### Work to be completed
The span to repeat in the listing below runs from the line containing "(o *ProfileDeliveryMethod) SetOrderSequence(v" to the line containing "(o *ProfileDeliveryMethod) HasPrimary()", inclusive. Repeat it exactly, and only it.

□ □ □ □ □

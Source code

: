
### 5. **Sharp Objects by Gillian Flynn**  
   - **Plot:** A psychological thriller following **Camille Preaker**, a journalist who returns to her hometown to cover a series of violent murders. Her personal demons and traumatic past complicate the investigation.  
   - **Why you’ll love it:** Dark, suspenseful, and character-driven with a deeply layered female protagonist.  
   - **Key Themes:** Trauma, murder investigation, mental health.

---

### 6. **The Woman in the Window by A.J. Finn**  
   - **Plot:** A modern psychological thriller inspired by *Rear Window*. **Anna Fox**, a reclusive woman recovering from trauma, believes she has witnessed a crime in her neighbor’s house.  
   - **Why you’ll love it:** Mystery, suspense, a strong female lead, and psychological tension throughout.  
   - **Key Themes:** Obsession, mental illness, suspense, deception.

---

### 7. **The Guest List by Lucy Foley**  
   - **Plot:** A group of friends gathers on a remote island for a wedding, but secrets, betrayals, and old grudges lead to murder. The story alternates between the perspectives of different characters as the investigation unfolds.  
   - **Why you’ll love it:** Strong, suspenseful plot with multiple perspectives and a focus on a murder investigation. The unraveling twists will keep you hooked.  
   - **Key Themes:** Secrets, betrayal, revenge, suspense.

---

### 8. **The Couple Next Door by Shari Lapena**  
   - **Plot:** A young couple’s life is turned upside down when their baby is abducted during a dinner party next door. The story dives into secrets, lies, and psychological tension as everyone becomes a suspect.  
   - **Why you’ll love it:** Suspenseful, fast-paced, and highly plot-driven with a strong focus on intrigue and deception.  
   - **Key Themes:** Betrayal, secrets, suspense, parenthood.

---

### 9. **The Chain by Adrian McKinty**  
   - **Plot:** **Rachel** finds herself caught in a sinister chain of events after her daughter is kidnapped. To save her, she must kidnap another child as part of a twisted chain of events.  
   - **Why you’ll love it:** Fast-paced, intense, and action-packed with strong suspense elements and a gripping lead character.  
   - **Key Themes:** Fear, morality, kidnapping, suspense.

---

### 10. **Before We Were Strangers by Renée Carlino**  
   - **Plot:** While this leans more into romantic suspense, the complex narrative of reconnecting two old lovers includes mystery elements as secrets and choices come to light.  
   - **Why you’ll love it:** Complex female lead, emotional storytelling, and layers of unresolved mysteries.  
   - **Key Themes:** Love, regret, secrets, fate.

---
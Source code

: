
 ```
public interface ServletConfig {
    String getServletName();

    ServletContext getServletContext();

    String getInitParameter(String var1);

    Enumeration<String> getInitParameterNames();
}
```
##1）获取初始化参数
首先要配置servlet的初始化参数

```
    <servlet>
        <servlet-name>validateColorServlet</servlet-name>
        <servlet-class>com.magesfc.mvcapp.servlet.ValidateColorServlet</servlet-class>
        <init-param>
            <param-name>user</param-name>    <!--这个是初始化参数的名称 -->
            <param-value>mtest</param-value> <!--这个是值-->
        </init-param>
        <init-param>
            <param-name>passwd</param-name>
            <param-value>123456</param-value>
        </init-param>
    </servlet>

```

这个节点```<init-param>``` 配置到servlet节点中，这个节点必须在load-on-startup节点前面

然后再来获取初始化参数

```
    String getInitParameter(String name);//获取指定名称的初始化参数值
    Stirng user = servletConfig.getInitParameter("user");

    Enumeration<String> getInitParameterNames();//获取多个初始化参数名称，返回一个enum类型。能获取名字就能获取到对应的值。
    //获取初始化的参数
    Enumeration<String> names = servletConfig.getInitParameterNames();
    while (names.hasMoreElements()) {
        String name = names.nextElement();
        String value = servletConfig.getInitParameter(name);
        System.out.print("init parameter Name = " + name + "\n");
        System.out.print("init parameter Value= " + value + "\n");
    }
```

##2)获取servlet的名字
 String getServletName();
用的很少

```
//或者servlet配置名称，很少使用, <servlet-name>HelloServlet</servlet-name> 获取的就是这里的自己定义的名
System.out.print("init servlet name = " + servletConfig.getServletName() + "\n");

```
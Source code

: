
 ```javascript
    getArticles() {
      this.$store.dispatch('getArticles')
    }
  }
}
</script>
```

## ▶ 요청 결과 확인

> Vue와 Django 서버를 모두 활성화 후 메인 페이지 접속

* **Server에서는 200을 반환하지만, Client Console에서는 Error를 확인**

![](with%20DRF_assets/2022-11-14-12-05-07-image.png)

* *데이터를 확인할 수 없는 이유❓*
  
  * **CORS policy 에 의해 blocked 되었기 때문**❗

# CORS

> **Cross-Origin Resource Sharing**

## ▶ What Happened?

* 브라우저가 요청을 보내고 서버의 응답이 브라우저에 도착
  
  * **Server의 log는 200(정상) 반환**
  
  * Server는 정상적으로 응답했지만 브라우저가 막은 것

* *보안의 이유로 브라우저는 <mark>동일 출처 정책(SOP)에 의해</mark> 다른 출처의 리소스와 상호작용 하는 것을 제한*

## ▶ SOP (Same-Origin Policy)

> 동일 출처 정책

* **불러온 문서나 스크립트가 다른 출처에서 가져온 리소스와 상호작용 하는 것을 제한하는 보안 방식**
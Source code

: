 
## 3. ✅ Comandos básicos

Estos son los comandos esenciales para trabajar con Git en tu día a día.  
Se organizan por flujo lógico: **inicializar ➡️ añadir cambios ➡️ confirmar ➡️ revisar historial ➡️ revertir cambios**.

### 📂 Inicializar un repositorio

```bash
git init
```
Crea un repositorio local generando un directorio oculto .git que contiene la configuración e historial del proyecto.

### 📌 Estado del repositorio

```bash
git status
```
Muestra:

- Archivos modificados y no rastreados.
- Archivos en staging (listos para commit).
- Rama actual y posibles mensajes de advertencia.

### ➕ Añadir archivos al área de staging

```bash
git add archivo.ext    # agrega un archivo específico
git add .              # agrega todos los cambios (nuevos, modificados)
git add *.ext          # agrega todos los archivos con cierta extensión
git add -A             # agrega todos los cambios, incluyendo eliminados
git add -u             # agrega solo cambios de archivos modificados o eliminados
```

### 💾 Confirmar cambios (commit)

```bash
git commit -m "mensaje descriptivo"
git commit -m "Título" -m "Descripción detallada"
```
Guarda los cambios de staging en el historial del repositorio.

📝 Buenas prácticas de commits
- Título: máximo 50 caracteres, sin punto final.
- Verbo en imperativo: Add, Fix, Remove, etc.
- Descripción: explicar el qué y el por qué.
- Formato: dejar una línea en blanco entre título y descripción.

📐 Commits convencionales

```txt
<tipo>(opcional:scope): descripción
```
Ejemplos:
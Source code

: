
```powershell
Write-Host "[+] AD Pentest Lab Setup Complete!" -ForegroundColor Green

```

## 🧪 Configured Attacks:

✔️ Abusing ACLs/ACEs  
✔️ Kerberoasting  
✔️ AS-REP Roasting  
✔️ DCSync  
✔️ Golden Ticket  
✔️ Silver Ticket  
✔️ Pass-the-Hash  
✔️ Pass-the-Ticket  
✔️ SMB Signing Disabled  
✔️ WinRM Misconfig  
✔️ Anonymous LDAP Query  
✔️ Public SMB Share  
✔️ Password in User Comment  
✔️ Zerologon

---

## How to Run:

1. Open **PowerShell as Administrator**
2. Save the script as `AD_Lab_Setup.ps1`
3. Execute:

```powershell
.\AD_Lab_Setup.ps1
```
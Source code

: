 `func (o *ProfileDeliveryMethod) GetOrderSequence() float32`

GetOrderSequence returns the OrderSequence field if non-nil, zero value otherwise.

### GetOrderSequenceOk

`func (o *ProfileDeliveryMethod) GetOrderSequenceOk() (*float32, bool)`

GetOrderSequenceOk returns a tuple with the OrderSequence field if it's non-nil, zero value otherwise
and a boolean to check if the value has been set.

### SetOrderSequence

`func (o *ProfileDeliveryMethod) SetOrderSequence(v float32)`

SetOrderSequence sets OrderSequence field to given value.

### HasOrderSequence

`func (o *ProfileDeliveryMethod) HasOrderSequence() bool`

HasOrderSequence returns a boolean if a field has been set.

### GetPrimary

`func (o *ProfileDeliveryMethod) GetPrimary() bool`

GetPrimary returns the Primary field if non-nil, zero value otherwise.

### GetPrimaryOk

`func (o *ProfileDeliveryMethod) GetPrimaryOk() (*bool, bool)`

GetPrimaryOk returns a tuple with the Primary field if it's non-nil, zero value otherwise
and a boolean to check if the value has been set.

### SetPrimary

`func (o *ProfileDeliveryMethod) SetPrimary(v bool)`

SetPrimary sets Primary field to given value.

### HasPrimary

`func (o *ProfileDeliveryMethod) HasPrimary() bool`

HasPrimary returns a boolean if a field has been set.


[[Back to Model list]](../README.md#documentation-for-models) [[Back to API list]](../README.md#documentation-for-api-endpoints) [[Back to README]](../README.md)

□ □ □ □ □

### Written solution
`func (o *ProfileDeliveryMethod) SetOrderSequence(v float32)`

SetOrderSequence sets OrderSequence field to given value.

### HasOrderSequence

`func (o *ProfileDeliveryMethod) HasOrderSequence() bool`

HasOrderSequence returns a boolean if a field has been set.

### GetPrimary

`func (o *ProfileDeliveryMethod) GetPrimary() bool`

GetPrimary returns the Primary field if non-nil, zero value otherwise.

### GetPrimaryOk

`func (o *ProfileDeliveryMethod) GetPrimaryOk() (*bool, bool)`

GetPrimaryOk returns a tuple with the Primary field if it's non-nil, zero value otherwise
and a boolean to check if the value has been set.

### SetPrimary

`func (o *ProfileDeliveryMethod) SetPrimary(v bool)`

SetPrimary sets Primary field to given value.

### HasPrimary

`func (o *ProfileDeliveryMethod) HasPrimary() bool`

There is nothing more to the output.